Trading Biden for Hillary Clinton? Why?

I read an article recently about how it might help President Barack Obama in the 2012 Election if he had VP Joe Biden switch jobs with Secretary of State Hillary Clinton.  The writer pointed out that others in the media are beginning to offer the same suggestion.  The reasons being that Biden has a tendency to put his foot in his mouth whereas Clinton has star power.  Several thoughts come to mind.

This is in response to the President’s low poll numbers, but who knows where those numbers will be in two years?  Look at how popular he was two years ago.  Maybe he’ll rebound; maybe things will be much worse.  Thus, this kind of talk seems premature.

It does seem to hand Republicans the perfect sound bite–something along the lines of “re-arranging deck chairs on the Titanic.”

I see what Hillary Clinton gets out of this–it adds to her legacy.  She was the first First Lady to get elected Senator then she was the first to become Sec. of State.  Now she can be the first female VP.  Unlike, say, Franklin Pierce’s wife, Mrs. Clinton will still be famous in 100 years.

I see what Bill Clinton gets out of this.  Anything attached to his name, even second hand, enhances his legacy and helps to crowd out things that, um, he wants crowded out of his record.

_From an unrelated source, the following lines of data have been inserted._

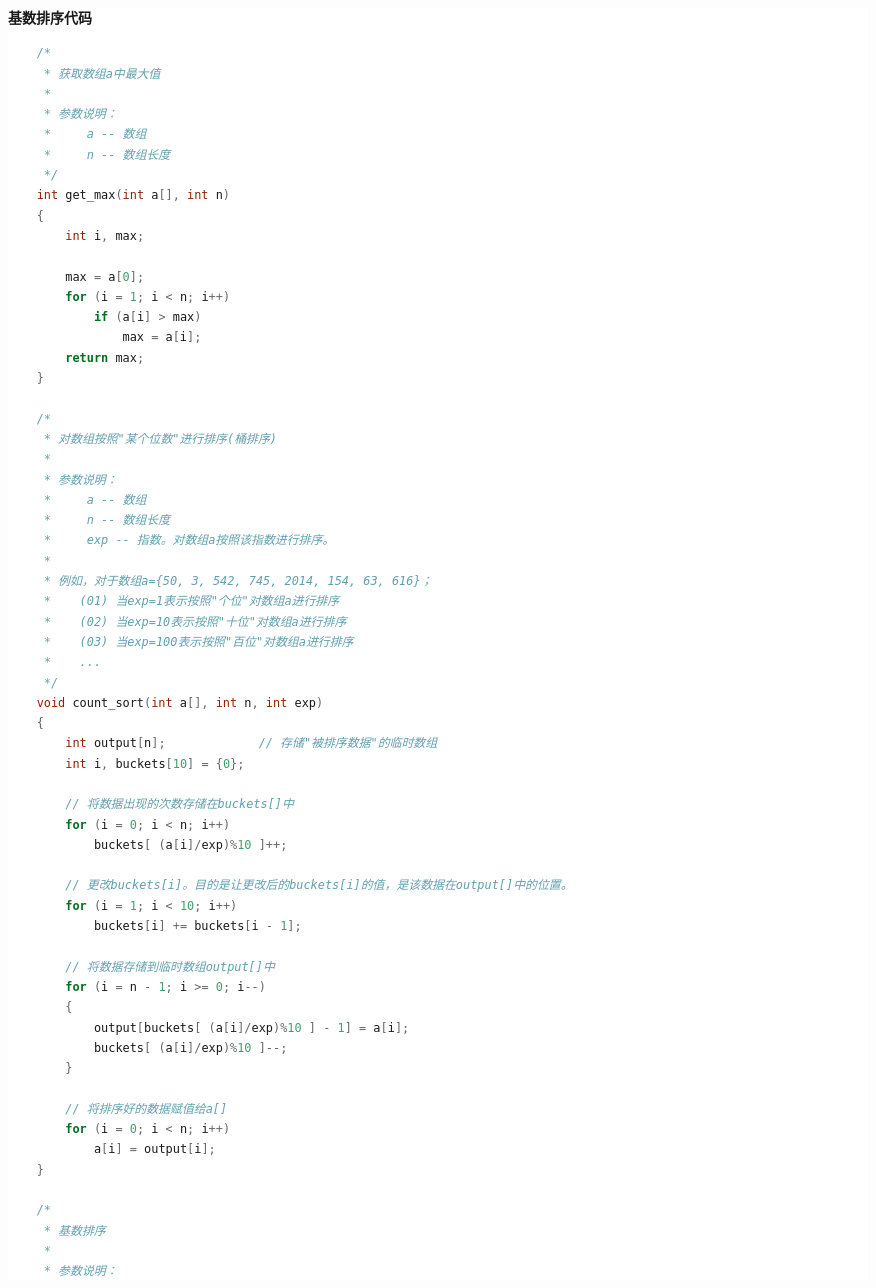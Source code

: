 **基数排序代码**

```c
    /*
     * 获取数组a中最大值
     *
     * 参数说明：
     *     a -- 数组
     *     n -- 数组长度
     */
    int get_max(int a[], int n)
    {
        int i, max;
    
        max = a[0];
        for (i = 1; i < n; i++)
            if (a[i] > max)
                max = a[i];
        return max;
    }
    
    /*
     * 对数组按照"某个位数"进行排序(桶排序)
     *
     * 参数说明：
     *     a -- 数组
     *     n -- 数组长度
     *     exp -- 指数。对数组a按照该指数进行排序。
     *
     * 例如，对于数组a={50, 3, 542, 745, 2014, 154, 63, 616}；
     *    (01) 当exp=1表示按照"个位"对数组a进行排序
     *    (02) 当exp=10表示按照"十位"对数组a进行排序
     *    (03) 当exp=100表示按照"百位"对数组a进行排序
     *    ...
     */
    void count_sort(int a[], int n, int exp)
    {
        int output[n];             // 存储"被排序数据"的临时数组
        int i, buckets[10] = {0};
    
        // 将数据出现的次数存储在buckets[]中
        for (i = 0; i < n; i++)
            buckets[ (a[i]/exp)%10 ]++;
    
        // 更改buckets[i]。目的是让更改后的buckets[i]的值，是该数据在output[]中的位置。
        for (i = 1; i < 10; i++)
            buckets[i] += buckets[i - 1];
    
        // 将数据存储到临时数组output[]中
        for (i = n - 1; i >= 0; i--)
        {
            output[buckets[ (a[i]/exp)%10 ] - 1] = a[i];
            buckets[ (a[i]/exp)%10 ]--;
        }
    
        // 将排序好的数据赋值给a[]
        for (i = 0; i < n; i++)
            a[i] = output[i];
    }
    
    /*
     * 基数排序
     *
     * 参数说明：
```

[0]: http://www.cnblogs.com/skywang12345/p/3603669.html
[1]: #a1
[2]: #a2
[3]: #a41
[4]: #a42
[5]: #a43
[6]: http://www.cnblogs.com/skywang12345/p/3603935.html
[7]: http://www.cnblogs.com/skywang12345/p/3602737.html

I haven’t read a lot about Biden saying awkward things except for three, limited-run issues.  His unfortunate racial comments about Obama during the 2008 primaries, his f-bomb celebrating the passage of health care reform, and his unintentionally laughter-inducing comment about Democrats being better off by losing seats in Congress.  I find this interesting in light of the Dan Quayle-potato incident.  This was where Quayle’s failure wasn’t that he misspelled potato; it’s that he didn’t realize it when a teacher spelled it wrong on a note card before a photo-op.  This is an example of why conservatives complain of media bias.  Quayle’s mistake was repeated until it was seared into the national consciousness; with Biden you have to catch them while you can.

If Biden is prone to verbal blunders, do we want him to be the point man when it comes to interactions with foreign powers?  Maybe not.  If the verbal miscue problem has really just been exaggerated, why move the guy out from the vice presidency?

In the end, would changing his VP make the President more attractive to voters?  Who would it energize?  In the Democratic primaries, Clinton was seen to represent the mainstream Washington establishment; Obama was the darling of progressives.  Thus this move would not seem to energize his base.  Are moderates and independents really up in arms over Biden?  They seem to be more concerned about other things.

I can see why people might find this interesting to talk about it, but I just don’t see how it helps the President.